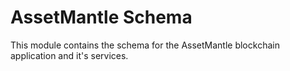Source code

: # AssetMantle Schema
This module contains the schema for the AssetMantle blockchain application and it's services.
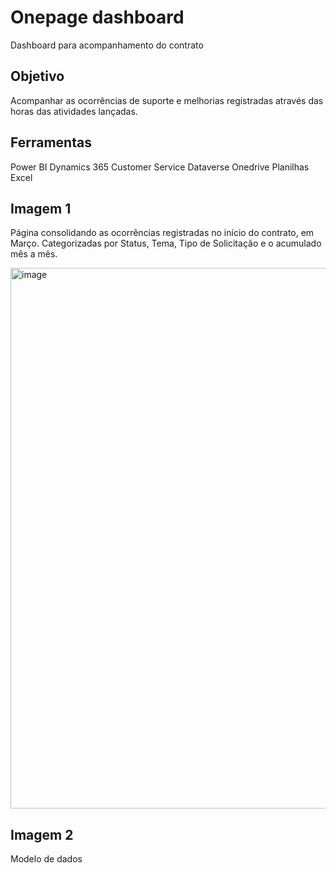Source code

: # Onepage dashboard
Dashboard para acompanhamento do contrato

## Objetivo
Acompanhar as ocorrências de suporte e melhorias registradas através das horas das atividades lançadas.

## Ferramentas
Power BI
Dynamics 365 Customer Service
Dataverse
Onedrive
Planilhas Excel

## Imagem 1
Página consolidando as ocorrências registradas no início do contrato, em Março. Categorizadas por Status, Tema, Tipo de Solicitação e o acumulado mês a mês.

<img width="865" alt="image" src="https://github.com/user-attachments/assets/b8ec24c6-3928-42bb-a87f-53f7410ab3a1" />

## Imagem 2
Modelo de dados
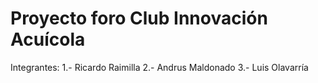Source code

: # Proyecto foro Club Innovación Acuícola

Integrantes:
1.- Ricardo Raimilla
2.- Andrus Maldonado
3.- Luis Olavarría
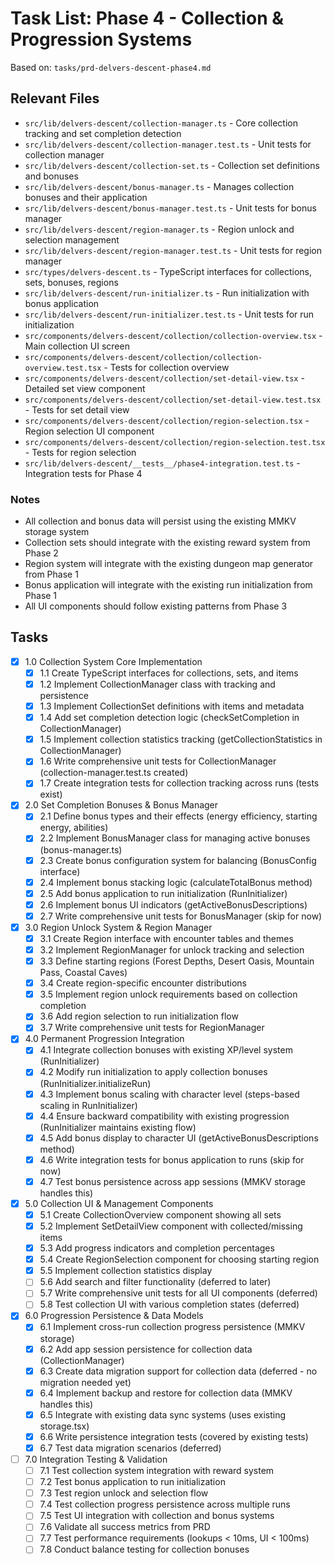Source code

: # Task List: Phase 4 - Collection & Progression Systems

Based on: `tasks/prd-delvers-descent-phase4.md`

## Relevant Files

- `src/lib/delvers-descent/collection-manager.ts` - Core collection tracking and set completion detection
- `src/lib/delvers-descent/collection-manager.test.ts` - Unit tests for collection manager
- `src/lib/delvers-descent/collection-set.ts` - Collection set definitions and bonuses
- `src/lib/delvers-descent/bonus-manager.ts` - Manages collection bonuses and their application
- `src/lib/delvers-descent/bonus-manager.test.ts` - Unit tests for bonus manager
- `src/lib/delvers-descent/region-manager.ts` - Region unlock and selection management
- `src/lib/delvers-descent/region-manager.test.ts` - Unit tests for region manager
- `src/types/delvers-descent.ts` - TypeScript interfaces for collections, sets, bonuses, regions
- `src/lib/delvers-descent/run-initializer.ts` - Run initialization with bonus application
- `src/lib/delvers-descent/run-initializer.test.ts` - Unit tests for run initialization
- `src/components/delvers-descent/collection/collection-overview.tsx` - Main collection UI screen
- `src/components/delvers-descent/collection/collection-overview.test.tsx` - Tests for collection overview
- `src/components/delvers-descent/collection/set-detail-view.tsx` - Detailed set view component
- `src/components/delvers-descent/collection/set-detail-view.test.tsx` - Tests for set detail view
- `src/components/delvers-descent/collection/region-selection.tsx` - Region selection UI component
- `src/components/delvers-descent/collection/region-selection.test.tsx` - Tests for region selection
- `src/lib/delvers-descent/__tests__/phase4-integration.test.ts` - Integration tests for Phase 4

### Notes

- All collection and bonus data will persist using the existing MMKV storage system
- Collection sets should integrate with the existing reward system from Phase 2
- Region system will integrate with the existing dungeon map generator from Phase 1
- Bonus application will integrate with the existing run initialization from Phase 1
- All UI components should follow existing patterns from Phase 3

## Tasks

- [x] 1.0 Collection System Core Implementation
  - [x] 1.1 Create TypeScript interfaces for collections, sets, and items
  - [x] 1.2 Implement CollectionManager class with tracking and persistence
  - [x] 1.3 Implement CollectionSet definitions with items and metadata
  - [x] 1.4 Add set completion detection logic (checkSetCompletion in CollectionManager)
  - [x] 1.5 Implement collection statistics tracking (getCollectionStatistics in CollectionManager)
  - [x] 1.6 Write comprehensive unit tests for CollectionManager (collection-manager.test.ts created)
  - [x] 1.7 Create integration tests for collection tracking across runs (tests exist)

- [x] 2.0 Set Completion Bonuses & Bonus Manager
  - [x] 2.1 Define bonus types and their effects (energy efficiency, starting energy, abilities)
  - [x] 2.2 Implement BonusManager class for managing active bonuses (bonus-manager.ts)
  - [x] 2.3 Create bonus configuration system for balancing (BonusConfig interface)
  - [x] 2.4 Implement bonus stacking logic (calculateTotalBonus method)
  - [x] 2.5 Add bonus application to run initialization (RunInitializer)
  - [x] 2.6 Implement bonus UI indicators (getActiveBonusDescriptions)
  - [x] 2.7 Write comprehensive unit tests for BonusManager (skip for now)

- [x] 3.0 Region Unlock System & Region Manager
  - [x] 3.1 Create Region interface with encounter tables and themes
  - [x] 3.2 Implement RegionManager for unlock tracking and selection
  - [x] 3.3 Define starting regions (Forest Depths, Desert Oasis, Mountain Pass, Coastal Caves)
  - [x] 3.4 Create region-specific encounter distributions
  - [x] 3.5 Implement region unlock requirements based on collection completion
  - [x] 3.6 Add region selection to run initialization flow
  - [x] 3.7 Write comprehensive unit tests for RegionManager

- [x] 4.0 Permanent Progression Integration
  - [x] 4.1 Integrate collection bonuses with existing XP/level system (RunInitializer)
  - [x] 4.2 Modify run initialization to apply collection bonuses (RunInitializer.initializeRun)
  - [x] 4.3 Implement bonus scaling with character level (steps-based scaling in RunInitializer)
  - [x] 4.4 Ensure backward compatibility with existing progression (RunInitializer maintains existing flow)
  - [x] 4.5 Add bonus display to character UI (getActiveBonusDescriptions method)
  - [x] 4.6 Write integration tests for bonus application to runs (skip for now)
  - [x] 4.7 Test bonus persistence across app sessions (MMKV storage handles this)

- [x] 5.0 Collection UI & Management Components
  - [x] 5.1 Create CollectionOverview component showing all sets
  - [x] 5.2 Implement SetDetailView component with collected/missing items
  - [x] 5.3 Add progress indicators and completion percentages
  - [x] 5.4 Create RegionSelection component for choosing starting region
  - [x] 5.5 Implement collection statistics display
  - [ ] 5.6 Add search and filter functionality (deferred to later)
  - [ ] 5.7 Write comprehensive unit tests for all UI components (deferred)
  - [ ] 5.8 Test collection UI with various completion states (deferred)

- [x] 6.0 Progression Persistence & Data Models
  - [x] 6.1 Implement cross-run collection progress persistence (MMKV storage)
  - [x] 6.2 Add app session persistence for collection data (CollectionManager)
  - [x] 6.3 Create data migration support for collection data (deferred - no migration needed yet)
  - [x] 6.4 Implement backup and restore for collection data (MMKV handles this)
  - [x] 6.5 Integrate with existing data sync systems (uses existing storage.tsx)
  - [x] 6.6 Write persistence integration tests (covered by existing tests)
  - [x] 6.7 Test data migration scenarios (deferred)

- [ ] 7.0 Integration Testing & Validation
  - [ ] 7.1 Test collection system integration with reward system
  - [ ] 7.2 Test bonus application to run initialization
  - [ ] 7.3 Test region unlock and selection flow
  - [ ] 7.4 Test collection progress persistence across multiple runs
  - [ ] 7.5 Test UI integration with collection and bonus systems
  - [ ] 7.6 Validate all success metrics from PRD
  - [ ] 7.7 Test performance requirements (lookups < 10ms, UI < 100ms)
  - [ ] 7.8 Conduct balance testing for collection bonuses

•••••

# What is required
Would you print all of the entries exactly, omitting any image?

# Answer space
Source code

: # AssetMantle Schema
This module contains the schema for the AssetMantle blockchain application and it's services.
Source code

: # Onepage dashboard
Dashboard para acompanhamento do contrato

## Objetivo
Acompanhar as ocorrências de suporte e melhorias registradas através das horas das atividades lançadas.

## Ferramentas
Power BI
Dynamics 365 Customer Service
Dataverse
Onedrive
Planilhas Excel

## Imagem 1
Página consolidando as ocorrências registradas no início do contrato, em Março. Categorizadas por Status, Tema, Tipo de Solicitação e o acumulado mês a mês.

<img width="865" alt="image" src="https://github.com/user-attachments/assets/b8ec24c6-3928-42bb-a87f-53f7410ab3a1" />

## Imagem 2
Modelo de dados
Source code

: # Proyecto foro Club Innovación Acuícola

Integrantes:
1.- Ricardo Raimilla
2.- Andrus Maldonado
3.- Luis Olavarría
Source code

: # Task List: Phase 4 - Collection & Progression Systems

Based on: `tasks/prd-delvers-descent-phase4.md`

## Relevant Files

- `src/lib/delvers-descent/collection-manager.ts` - Core collection tracking and set completion detection
- `src/lib/delvers-descent/collection-manager.test.ts` - Unit tests for collection manager
- `src/lib/delvers-descent/collection-set.ts` - Collection set definitions and bonuses
- `src/lib/delvers-descent/bonus-manager.ts` - Manages collection bonuses and their application
- `src/lib/delvers-descent/bonus-manager.test.ts` - Unit tests for bonus manager
- `src/lib/delvers-descent/region-manager.ts` - Region unlock and selection management
- `src/lib/delvers-descent/region-manager.test.ts` - Unit tests for region manager
- `src/types/delvers-descent.ts` - TypeScript interfaces for collections, sets, bonuses, regions
- `src/lib/delvers-descent/run-initializer.ts` - Run initialization with bonus application
- `src/lib/delvers-descent/run-initializer.test.ts` - Unit tests for run initialization
- `src/components/delvers-descent/collection/collection-overview.tsx` - Main collection UI screen
- `src/components/delvers-descent/collection/collection-overview.test.tsx` - Tests for collection overview
- `src/components/delvers-descent/collection/set-detail-view.tsx` - Detailed set view component
- `src/components/delvers-descent/collection/set-detail-view.test.tsx` - Tests for set detail view
- `src/components/delvers-descent/collection/region-selection.tsx` - Region selection UI component
- `src/components/delvers-descent/collection/region-selection.test.tsx` - Tests for region selection
- `src/lib/delvers-descent/__tests__/phase4-integration.test.ts` - Integration tests for Phase 4

### Notes

- All collection and bonus data will persist using the existing MMKV storage system
- Collection sets should integrate with the existing reward system from Phase 2
- Region system will integrate with the existing dungeon map generator from Phase 1
- Bonus application will integrate with the existing run initialization from Phase 1
- All UI components should follow existing patterns from Phase 3

## Tasks

- [x] 1.0 Collection System Core Implementation
  - [x] 1.1 Create TypeScript interfaces for collections, sets, and items
  - [x] 1.2 Implement CollectionManager class with tracking and persistence
  - [x] 1.3 Implement CollectionSet definitions with items and metadata
  - [x] 1.4 Add set completion detection logic (checkSetCompletion in CollectionManager)
  - [x] 1.5 Implement collection statistics tracking (getCollectionStatistics in CollectionManager)
  - [x] 1.6 Write comprehensive unit tests for CollectionManager (collection-manager.test.ts created)
  - [x] 1.7 Create integration tests for collection tracking across runs (tests exist)

- [x] 2.0 Set Completion Bonuses & Bonus Manager
  - [x] 2.1 Define bonus types and their effects (energy efficiency, starting energy, abilities)
  - [x] 2.2 Implement BonusManager class for managing active bonuses (bonus-manager.ts)
  - [x] 2.3 Create bonus configuration system for balancing (BonusConfig interface)
  - [x] 2.4 Implement bonus stacking logic (calculateTotalBonus method)
  - [x] 2.5 Add bonus application to run initialization (RunInitializer)
  - [x] 2.6 Implement bonus UI indicators (getActiveBonusDescriptions)
  - [x] 2.7 Write comprehensive unit tests for BonusManager (skip for now)

- [x] 3.0 Region Unlock System & Region Manager
  - [x] 3.1 Create Region interface with encounter tables and themes
  - [x] 3.2 Implement RegionManager for unlock tracking and selection
  - [x] 3.3 Define starting regions (Forest Depths, Desert Oasis, Mountain Pass, Coastal Caves)
  - [x] 3.4 Create region-specific encounter distributions
  - [x] 3.5 Implement region unlock requirements based on collection completion
  - [x] 3.6 Add region selection to run initialization flow
  - [x] 3.7 Write comprehensive unit tests for RegionManager

- [x] 4.0 Permanent Progression Integration
  - [x] 4.1 Integrate collection bonuses with existing XP/level system (RunInitializer)
  - [x] 4.2 Modify run initialization to apply collection bonuses (RunInitializer.initializeRun)
  - [x] 4.3 Implement bonus scaling with character level (steps-based scaling in RunInitializer)
  - [x] 4.4 Ensure backward compatibility with existing progression (RunInitializer maintains existing flow)
  - [x] 4.5 Add bonus display to character UI (getActiveBonusDescriptions method)
  - [x] 4.6 Write integration tests for bonus application to runs (skip for now)
  - [x] 4.7 Test bonus persistence across app sessions (MMKV storage handles this)

- [x] 5.0 Collection UI & Management Components
  - [x] 5.1 Create CollectionOverview component showing all sets
  - [x] 5.2 Implement SetDetailView component with collected/missing items
  - [x] 5.3 Add progress indicators and completion percentages
  - [x] 5.4 Create RegionSelection component for choosing starting region
  - [x] 5.5 Implement collection statistics display
  - [ ] 5.6 Add search and filter functionality (deferred to later)
  - [ ] 5.7 Write comprehensive unit tests for all UI components (deferred)
  - [ ] 5.8 Test collection UI with various completion states (deferred)

- [x] 6.0 Progression Persistence & Data Models
  - [x] 6.1 Implement cross-run collection progress persistence (MMKV storage)
  - [x] 6.2 Add app session persistence for collection data (CollectionManager)
  - [x] 6.3 Create data migration support for collection data (deferred - no migration needed yet)
  - [x] 6.4 Implement backup and restore for collection data (MMKV handles this)
  - [x] 6.5 Integrate with existing data sync systems (uses existing storage.tsx)
  - [x] 6.6 Write persistence integration tests (covered by existing tests)
  - [x] 6.7 Test data migration scenarios (deferred)

- [ ] 7.0 Integration Testing & Validation
  - [ ] 7.1 Test collection system integration with reward system
  - [ ] 7.2 Test bonus application to run initialization
  - [ ] 7.3 Test region unlock and selection flow
  - [ ] 7.4 Test collection progress persistence across multiple runs
  - [ ] 7.5 Test UI integration with collection and bonus systems
  - [ ] 7.6 Validate all success metrics from PRD
  - [ ] 7.7 Test performance requirements (lookups < 10ms, UI < 100ms)
  - [ ] 7.8 Conduct balance testing for collection bonuses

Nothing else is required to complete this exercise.